BP's latest faux-photo faux-pas: poorly-faked screens inserted over the blank ones at their crisis control center. One would think that with BP's resources someone would buy that poor retoucher a wacom tablet, a subscription to Lynda.com, and an update to the latest version of Mac Paint. John Aravosis dissects the images in detail, although he doesn't seem to understand that the camera's capture date can be wrong and goes a step too far in accusing BP of a total forgery based exclusively on the image metadata. The Washington Post quotes Scott Dean, a spokesman for BP, We've instructed our post-production team to refrain from doing this in the future.
Seriously? They have a postproduction team turning out work of this embarrassing caliber? Are they using an Etch-a-Sketch?
Getty freelancer Marc Feldman show's how a professional does it. He convincingly disappeared a caddy behind golfer Matt Bettencourt with an adeptness that would make the politburo proud. Unfortunately, despite his photoshop prowess, the Finder got the best of him. According to Feldman he was demonstrating how easy such manipulation is and accidentally saved the image to the send folder instead of the desktop. Both images ended up going out where eagle-eyed photo editor Guy Reynolds spotted it. Despite the simple explanation, it cost Feldman his contract with Getty. Explanations rarely save the photographer in these situations, but photo editors are a different story. For comparison of the difference between a photographer and an editor altering an image see Mike Johnson at The Online Photographer on The Economist's doctored cover image of President Obama.
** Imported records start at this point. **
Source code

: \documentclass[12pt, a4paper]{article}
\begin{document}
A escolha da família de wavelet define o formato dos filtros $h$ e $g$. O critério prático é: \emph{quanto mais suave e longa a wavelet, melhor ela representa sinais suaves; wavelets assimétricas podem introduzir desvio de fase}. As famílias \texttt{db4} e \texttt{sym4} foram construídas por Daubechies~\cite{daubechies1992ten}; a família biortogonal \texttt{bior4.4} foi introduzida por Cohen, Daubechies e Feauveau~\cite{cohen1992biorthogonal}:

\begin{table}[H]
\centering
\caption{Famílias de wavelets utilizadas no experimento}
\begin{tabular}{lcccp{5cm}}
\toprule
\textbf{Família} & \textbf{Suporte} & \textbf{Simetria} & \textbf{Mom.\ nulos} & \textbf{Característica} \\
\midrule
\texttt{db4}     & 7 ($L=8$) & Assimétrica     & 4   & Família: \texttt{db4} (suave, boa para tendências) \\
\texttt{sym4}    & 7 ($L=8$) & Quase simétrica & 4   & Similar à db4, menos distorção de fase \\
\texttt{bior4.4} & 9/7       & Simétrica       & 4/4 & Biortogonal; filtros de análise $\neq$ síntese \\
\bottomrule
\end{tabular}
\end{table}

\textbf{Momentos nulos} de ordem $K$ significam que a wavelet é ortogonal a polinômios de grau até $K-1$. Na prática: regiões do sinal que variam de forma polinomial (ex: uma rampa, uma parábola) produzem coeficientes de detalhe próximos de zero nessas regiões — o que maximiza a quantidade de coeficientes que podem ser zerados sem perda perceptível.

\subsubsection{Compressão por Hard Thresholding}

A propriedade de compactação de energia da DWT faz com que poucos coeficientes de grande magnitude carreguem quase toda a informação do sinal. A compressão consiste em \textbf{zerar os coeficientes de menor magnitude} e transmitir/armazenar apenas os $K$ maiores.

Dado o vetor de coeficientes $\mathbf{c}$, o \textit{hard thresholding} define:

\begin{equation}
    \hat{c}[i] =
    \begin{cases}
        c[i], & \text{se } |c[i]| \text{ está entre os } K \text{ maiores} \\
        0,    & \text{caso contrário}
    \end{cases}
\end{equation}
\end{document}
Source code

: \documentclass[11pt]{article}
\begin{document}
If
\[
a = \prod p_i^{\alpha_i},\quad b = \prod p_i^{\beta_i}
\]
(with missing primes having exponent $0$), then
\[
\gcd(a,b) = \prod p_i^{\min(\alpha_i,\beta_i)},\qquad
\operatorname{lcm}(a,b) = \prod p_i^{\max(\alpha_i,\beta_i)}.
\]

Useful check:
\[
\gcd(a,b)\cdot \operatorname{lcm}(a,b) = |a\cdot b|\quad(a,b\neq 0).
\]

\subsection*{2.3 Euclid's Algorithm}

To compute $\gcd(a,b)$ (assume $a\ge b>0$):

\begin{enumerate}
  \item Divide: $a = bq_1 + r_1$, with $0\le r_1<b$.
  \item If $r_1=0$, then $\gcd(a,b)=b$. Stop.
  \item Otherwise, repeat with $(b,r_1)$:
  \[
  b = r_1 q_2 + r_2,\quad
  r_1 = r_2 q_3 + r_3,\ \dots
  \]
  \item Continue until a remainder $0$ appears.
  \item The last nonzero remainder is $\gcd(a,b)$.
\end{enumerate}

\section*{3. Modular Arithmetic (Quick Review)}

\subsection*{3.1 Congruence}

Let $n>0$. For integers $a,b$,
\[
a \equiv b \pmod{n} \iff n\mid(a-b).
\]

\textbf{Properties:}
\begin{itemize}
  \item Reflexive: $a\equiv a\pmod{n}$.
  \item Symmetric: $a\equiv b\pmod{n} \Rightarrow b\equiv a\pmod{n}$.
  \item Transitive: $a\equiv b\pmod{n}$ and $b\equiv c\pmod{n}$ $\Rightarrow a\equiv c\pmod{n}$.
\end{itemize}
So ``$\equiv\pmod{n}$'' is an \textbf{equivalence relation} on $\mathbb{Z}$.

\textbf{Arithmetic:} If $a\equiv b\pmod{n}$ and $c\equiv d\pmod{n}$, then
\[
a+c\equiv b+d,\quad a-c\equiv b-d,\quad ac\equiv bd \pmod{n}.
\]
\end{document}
Finally, lest you think it's only upstanding energy giants and professional photographers who get nabbed for photo fakery, the New York Post is running a story about Daryl Simon, who in an effort to secure a more lenient sentence for fraud, submitted faked images of himself doing charity work. The article quotes prosecutors, "Evidence…can be seen by examining the single detail on his shirt above his fingers -- that detail appears on the left side of the shirt in the top photograph…" Yes, it appears the images had to be studied carefully to spot the fraud suggesting that Mr. Simon's photoshop skills, while not at the level of a Getty Freelancer, might exceed those of BP's postproduction team. Perhaps he could arrange some sort of work from prison deal.
If you are interested in the history of photo manipulation, Hany Farid's Photo Tampering Throughout History is an good survey of the landmarks.